[Assignment] Read the data, and whenever a line holds the word "which", report that line.

>>

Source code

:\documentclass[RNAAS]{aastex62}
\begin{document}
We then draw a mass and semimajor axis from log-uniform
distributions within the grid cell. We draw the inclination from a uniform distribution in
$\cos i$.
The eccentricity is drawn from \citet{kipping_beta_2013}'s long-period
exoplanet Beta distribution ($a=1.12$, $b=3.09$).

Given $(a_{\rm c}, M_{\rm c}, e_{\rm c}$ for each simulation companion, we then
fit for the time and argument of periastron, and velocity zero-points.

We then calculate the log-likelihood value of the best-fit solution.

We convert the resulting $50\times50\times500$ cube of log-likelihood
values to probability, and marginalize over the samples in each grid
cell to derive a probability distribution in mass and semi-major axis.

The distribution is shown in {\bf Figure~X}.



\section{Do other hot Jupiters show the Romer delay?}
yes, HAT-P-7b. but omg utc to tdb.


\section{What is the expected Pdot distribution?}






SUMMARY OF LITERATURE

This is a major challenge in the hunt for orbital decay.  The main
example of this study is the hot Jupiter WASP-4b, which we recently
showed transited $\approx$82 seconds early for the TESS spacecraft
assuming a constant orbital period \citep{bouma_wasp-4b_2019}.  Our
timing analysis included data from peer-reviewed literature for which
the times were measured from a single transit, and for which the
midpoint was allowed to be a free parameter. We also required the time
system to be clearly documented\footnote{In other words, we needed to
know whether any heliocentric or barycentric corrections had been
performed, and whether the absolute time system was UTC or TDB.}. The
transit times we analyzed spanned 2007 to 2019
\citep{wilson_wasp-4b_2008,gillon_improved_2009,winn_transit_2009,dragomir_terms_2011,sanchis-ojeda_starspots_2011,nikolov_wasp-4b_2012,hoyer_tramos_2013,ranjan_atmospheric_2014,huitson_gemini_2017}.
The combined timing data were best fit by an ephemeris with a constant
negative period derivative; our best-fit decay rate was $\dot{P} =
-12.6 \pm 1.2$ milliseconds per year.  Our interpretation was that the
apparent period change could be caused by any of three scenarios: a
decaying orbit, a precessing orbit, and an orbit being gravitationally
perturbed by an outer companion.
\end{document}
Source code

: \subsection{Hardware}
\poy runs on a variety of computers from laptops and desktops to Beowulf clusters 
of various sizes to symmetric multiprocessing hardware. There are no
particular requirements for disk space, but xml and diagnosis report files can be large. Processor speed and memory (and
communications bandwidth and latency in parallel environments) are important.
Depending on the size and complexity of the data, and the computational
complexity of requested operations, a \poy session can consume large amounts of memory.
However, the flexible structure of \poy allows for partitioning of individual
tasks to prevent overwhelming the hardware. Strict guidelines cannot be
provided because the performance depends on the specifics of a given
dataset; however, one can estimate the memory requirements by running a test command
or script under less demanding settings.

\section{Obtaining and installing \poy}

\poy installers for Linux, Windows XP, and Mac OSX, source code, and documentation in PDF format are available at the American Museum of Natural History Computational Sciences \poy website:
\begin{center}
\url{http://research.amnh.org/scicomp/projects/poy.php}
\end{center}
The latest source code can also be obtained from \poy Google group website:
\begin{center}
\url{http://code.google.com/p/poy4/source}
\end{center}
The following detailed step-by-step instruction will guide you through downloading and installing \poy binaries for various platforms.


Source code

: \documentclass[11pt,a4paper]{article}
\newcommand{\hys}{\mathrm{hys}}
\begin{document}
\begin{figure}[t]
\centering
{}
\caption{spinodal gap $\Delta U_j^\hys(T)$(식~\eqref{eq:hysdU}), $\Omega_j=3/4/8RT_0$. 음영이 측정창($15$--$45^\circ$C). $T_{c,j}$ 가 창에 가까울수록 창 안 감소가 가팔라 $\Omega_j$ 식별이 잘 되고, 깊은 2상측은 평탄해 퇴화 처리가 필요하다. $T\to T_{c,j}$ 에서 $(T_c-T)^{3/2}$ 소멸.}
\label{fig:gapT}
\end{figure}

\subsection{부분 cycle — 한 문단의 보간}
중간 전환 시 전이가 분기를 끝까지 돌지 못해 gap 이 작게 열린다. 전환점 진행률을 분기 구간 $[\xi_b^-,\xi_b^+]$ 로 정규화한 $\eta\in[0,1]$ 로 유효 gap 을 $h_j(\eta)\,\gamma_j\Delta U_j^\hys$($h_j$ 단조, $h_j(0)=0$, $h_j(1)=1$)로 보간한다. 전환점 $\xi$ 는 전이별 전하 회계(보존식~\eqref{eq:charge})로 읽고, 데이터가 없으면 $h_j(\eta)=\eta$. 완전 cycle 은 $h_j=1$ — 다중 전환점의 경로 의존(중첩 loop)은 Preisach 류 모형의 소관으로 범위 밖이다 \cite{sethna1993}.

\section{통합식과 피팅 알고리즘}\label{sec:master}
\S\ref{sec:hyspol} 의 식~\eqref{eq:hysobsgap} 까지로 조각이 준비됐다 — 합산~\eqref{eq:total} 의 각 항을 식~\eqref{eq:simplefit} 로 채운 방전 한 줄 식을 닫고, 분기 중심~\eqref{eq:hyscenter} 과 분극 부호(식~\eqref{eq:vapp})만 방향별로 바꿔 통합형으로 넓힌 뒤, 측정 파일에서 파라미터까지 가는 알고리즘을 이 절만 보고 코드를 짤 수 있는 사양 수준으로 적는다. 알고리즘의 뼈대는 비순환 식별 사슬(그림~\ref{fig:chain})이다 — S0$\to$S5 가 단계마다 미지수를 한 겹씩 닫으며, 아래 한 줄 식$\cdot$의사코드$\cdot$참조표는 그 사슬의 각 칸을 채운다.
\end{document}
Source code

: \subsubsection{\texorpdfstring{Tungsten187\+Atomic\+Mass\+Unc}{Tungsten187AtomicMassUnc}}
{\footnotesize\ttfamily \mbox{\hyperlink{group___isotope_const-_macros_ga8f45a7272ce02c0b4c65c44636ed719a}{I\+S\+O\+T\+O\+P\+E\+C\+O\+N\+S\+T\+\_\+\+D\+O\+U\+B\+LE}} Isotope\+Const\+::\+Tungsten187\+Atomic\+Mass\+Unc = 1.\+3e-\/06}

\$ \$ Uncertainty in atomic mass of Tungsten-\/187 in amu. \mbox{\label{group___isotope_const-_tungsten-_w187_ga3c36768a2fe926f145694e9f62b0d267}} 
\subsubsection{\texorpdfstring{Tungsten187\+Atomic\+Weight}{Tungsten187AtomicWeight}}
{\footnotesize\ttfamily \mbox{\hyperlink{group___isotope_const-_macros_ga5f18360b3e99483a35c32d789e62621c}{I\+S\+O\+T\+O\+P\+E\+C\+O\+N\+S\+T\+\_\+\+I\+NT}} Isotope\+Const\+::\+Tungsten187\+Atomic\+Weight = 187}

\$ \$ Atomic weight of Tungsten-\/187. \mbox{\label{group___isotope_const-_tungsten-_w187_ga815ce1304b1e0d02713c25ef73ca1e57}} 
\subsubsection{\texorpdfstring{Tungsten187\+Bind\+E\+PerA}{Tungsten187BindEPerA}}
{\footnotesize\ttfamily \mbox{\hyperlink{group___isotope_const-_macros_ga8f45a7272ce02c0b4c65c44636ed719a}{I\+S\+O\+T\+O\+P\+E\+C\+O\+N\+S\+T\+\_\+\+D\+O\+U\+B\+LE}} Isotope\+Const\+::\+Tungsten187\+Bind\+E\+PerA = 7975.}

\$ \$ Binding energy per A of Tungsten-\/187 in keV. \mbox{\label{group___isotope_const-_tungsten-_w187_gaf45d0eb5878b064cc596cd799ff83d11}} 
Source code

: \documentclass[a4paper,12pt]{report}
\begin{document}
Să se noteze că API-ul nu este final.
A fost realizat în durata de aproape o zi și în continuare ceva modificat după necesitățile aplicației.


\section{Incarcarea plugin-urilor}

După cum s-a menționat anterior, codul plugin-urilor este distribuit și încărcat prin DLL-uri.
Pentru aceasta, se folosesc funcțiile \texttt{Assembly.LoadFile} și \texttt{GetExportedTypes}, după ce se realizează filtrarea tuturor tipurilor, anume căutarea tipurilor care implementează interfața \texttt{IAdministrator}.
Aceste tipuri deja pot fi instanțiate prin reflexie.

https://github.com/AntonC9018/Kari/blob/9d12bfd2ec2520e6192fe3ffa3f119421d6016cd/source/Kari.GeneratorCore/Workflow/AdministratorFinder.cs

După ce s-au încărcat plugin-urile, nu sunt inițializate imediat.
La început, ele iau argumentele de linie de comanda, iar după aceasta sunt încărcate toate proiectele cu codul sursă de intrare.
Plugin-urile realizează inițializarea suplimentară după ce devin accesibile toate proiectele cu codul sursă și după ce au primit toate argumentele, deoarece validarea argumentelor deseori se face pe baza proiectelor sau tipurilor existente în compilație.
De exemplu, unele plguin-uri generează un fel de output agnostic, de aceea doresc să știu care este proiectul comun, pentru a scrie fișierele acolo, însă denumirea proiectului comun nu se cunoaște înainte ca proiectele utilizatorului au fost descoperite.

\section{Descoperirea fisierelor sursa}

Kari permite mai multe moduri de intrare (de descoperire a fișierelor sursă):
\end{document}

<<

[Result of the exercise]
example of this study is the hot Jupiter WASP-4b, which we recently
timing analysis included data from peer-reviewed literature for which
the times were measured from a single transit, and for which the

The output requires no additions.